Atlanta-area police officer fatally shoots unarmed, naked African-American
Crime scene tape (Shutterstock)

An Atlanta-area police officer fatally shot a naked and apparently unarmed African-American who was reportedly acting erratically at his apartment complex, authorities said.

Monday's shooting follows a string of incidents, including the slayings of unarmed black men by police in Missouri and New York City, that have put law enforcement across the country under heightened scrutiny over the use of lethal force, especially against minorities, the poor and the mentally ill.

An officer with the Dekalb County police responded to a caller who said a man was "acting deranged, knocking on doors, and crawling around on the ground naked," around 1 p.m. local time, county police chief Cedric Alexander told reporters.

The officer, who was white, encountered the man in the parking lot of the complex without any clothes on, Alexander said according to a recording of the conference published online by local broadcaster Fox5. The man ran at the officer, who backed up and ordered the person to stop before shooting him twice, Alexander said.

Alexander said he could "reasonably assume" the person was possibly suffering from mental illness.

"We have already, as many departments have begun to do, look at how do we expand our mental health training," Alexander said. "It appears that we're seeing more and more of these cases across the country in which police are engaging with those who may be in distress."

Alexander declined to identify the victim, but the New York Times reported that he was 27-year-old Anthony Hill.

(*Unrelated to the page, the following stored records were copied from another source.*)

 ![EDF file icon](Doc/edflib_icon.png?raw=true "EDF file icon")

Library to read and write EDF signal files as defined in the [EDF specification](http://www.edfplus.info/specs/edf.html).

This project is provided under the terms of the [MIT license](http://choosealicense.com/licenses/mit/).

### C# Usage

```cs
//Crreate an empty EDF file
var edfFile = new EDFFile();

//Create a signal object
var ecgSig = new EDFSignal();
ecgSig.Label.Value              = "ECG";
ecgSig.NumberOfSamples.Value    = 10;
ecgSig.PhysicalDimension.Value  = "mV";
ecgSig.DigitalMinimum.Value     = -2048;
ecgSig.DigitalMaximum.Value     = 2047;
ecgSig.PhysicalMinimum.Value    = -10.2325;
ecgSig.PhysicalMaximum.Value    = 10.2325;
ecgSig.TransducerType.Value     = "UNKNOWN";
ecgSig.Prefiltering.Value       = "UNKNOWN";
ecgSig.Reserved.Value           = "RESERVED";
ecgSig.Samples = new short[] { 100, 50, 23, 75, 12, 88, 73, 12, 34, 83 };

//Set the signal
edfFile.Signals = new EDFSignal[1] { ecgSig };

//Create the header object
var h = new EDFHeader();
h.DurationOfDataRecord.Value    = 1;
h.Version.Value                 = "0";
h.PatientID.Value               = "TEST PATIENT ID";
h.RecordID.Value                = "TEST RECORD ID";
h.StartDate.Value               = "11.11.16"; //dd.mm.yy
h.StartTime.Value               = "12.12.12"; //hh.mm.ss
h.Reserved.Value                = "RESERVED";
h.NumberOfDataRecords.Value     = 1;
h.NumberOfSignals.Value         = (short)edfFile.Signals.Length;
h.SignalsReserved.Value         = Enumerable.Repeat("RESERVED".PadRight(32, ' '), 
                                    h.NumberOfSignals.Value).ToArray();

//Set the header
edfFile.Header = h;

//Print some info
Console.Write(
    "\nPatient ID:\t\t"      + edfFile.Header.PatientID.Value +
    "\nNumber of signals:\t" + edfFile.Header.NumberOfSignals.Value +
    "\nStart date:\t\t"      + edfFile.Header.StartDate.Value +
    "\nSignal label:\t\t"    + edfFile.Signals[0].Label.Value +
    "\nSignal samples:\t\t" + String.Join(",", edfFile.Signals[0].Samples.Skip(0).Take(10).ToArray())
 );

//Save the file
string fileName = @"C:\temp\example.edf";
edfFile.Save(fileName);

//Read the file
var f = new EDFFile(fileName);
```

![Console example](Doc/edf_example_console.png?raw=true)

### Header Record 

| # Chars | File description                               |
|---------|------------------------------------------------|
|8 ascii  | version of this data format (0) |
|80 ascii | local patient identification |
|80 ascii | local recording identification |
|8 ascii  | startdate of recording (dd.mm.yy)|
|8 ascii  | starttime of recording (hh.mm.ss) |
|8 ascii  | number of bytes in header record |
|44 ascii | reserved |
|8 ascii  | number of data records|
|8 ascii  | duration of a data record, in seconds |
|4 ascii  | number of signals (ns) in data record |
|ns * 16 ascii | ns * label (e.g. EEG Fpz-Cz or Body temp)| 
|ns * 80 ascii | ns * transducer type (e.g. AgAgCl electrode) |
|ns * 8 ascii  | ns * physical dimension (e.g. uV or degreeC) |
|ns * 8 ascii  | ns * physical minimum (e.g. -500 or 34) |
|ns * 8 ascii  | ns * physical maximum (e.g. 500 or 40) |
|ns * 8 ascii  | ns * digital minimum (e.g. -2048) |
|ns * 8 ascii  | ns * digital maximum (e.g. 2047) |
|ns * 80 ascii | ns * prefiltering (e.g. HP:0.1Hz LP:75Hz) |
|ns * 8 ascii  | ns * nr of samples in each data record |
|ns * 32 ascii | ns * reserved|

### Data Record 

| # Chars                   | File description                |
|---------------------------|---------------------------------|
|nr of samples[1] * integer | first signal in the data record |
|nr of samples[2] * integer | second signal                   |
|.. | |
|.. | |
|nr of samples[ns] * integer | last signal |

Alexander said the officer, who had been with the department for seven years, was equipped with a taser at the time of the shooting.

Hill is at least the third African-American since last Friday who was or appeared to be unarmed when killed by police. Police near Denver last Friday fatally shot an unarmed man who was a wanted fugitive.

On the same day, an officer in Madison, Wisconsin fatally shot a biracial 19-year-old, prompting some 2,000 students to march in the state's capital on Monday.

Alexander said the Georgia Bureau of Investigation would take over the probe of the incident.